Het vredesverdrag, waarvan de tekst eergisteren door het Oostenrijkse parlement was goedgekeurd, bevestigt het verlies van alle door nationale minderheden bewoonde gebieden van de oude dubbelmonarchie: de grenzen van het keizerrijk zijn min of meer etnisch bepaald als gevolg waarvan grote gebiedsdelen naar Tsjechoslowakije, Italië, Hongarije, Roemenië, Polen en het Koninkrijk van Serviërs, Kroaten en Slovenen zijn gegaan.

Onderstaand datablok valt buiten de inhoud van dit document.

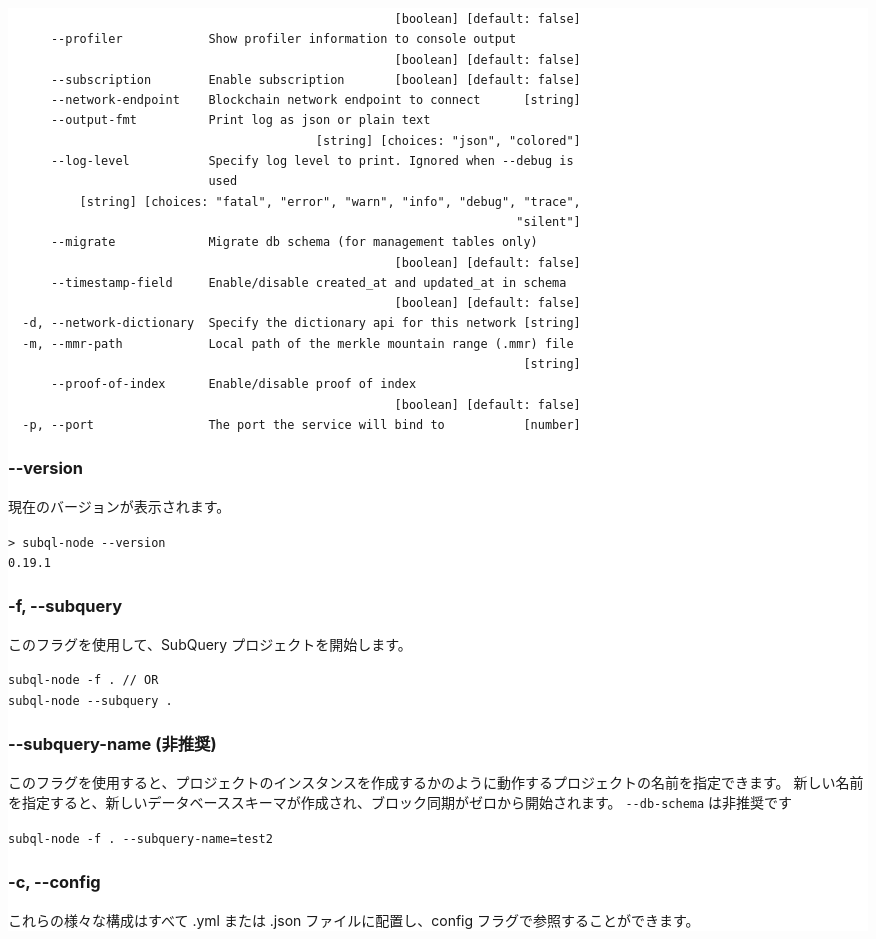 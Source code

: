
 ```shell
                                                      [boolean] [default: false]
      --profiler            Show profiler information to console output
                                                      [boolean] [default: false]
      --subscription        Enable subscription       [boolean] [default: false]                                                     
      --network-endpoint    Blockchain network endpoint to connect      [string]
      --output-fmt          Print log as json or plain text
                                           [string] [choices: "json", "colored"]
      --log-level           Specify log level to print. Ignored when --debug is
                            used
          [string] [choices: "fatal", "error", "warn", "info", "debug", "trace",
                                                                       "silent"]
      --migrate             Migrate db schema (for management tables only)
                                                      [boolean] [default: false]
      --timestamp-field     Enable/disable created_at and updated_at in schema
                                                      [boolean] [default: false]
  -d, --network-dictionary  Specify the dictionary api for this network [string]
  -m, --mmr-path            Local path of the merkle mountain range (.mmr) file
                                                                        [string]
      --proof-of-index      Enable/disable proof of index
                                                      [boolean] [default: false]
  -p, --port                The port the service will bind to           [number]
```

### --version

現在のバージョンが表示されます。

```shell
> subql-node --version
0.19.1
```

### -f, --subquery

このフラグを使用して、SubQuery プロジェクトを開始します。

```shell
subql-node -f . // OR
subql-node --subquery .
```

### --subquery-name (非推奨)

このフラグを使用すると、プロジェクトのインスタンスを作成するかのように動作するプロジェクトの名前を指定できます。 新しい名前を指定すると、新しいデータベーススキーマが作成され、ブロック同期がゼロから開始されます。 `--db-schema` は非推奨です

```shell
subql-node -f . --subquery-name=test2
```

### -c, --config

これらの様々な構成はすべて .yml または .json ファイルに配置し、config フラグで参照することができます。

Het zelfbeschikkingsrecht, vervat in president Wilsons ‘veertien punten’, is echter niet toegepast op Duitssprekende gebieden in Bohemen en Moravië, die deel blijven uitmaken van Tsjechoslowakije - daar wonen 3,5 miljoen Duitssprekenden -, en Zuid-Tirol, waar een kwart miljoen Duitssprekende Italiaanse staatsburgers wonen.
Artikel 88 van het vredesverdrag verbiedt Oostenrijk uitdrukkelijk zich zonder instemming van de Volkenbond bij Duitsland te voegen en verbiedt Oostenrijk tevens zich nog Duits Oostenrijk te noemen; de nieuwe naam van het land wordt Republiek Oostenrijk. De Oostenrijkse regering en alle grote partijen zijn voorstander van de Oostenrijkse aansluiting bij Duitsland. Dit verbod en de bekrachtiging van het gebiedsverlies tonen aan dat de Geallieerden Oostenrijk niet wensen te beschouwen als een van de nieuwe staten die zijn ontstaan uit het ter ziele gegane keizerrijk, maar als de westelijke helft van de romp van dat keizerrijk.
Oostenrijk is er zelfs niet zeker van dat het Karinthië kan behouden. Het vredesverdrag bepaalt dat in twee zones van Karinthië, waar veel Slovenen wonen en waar het Zuidslavische koninkrijk aanspraak op maakt, een volksstemming moet worden gehouden.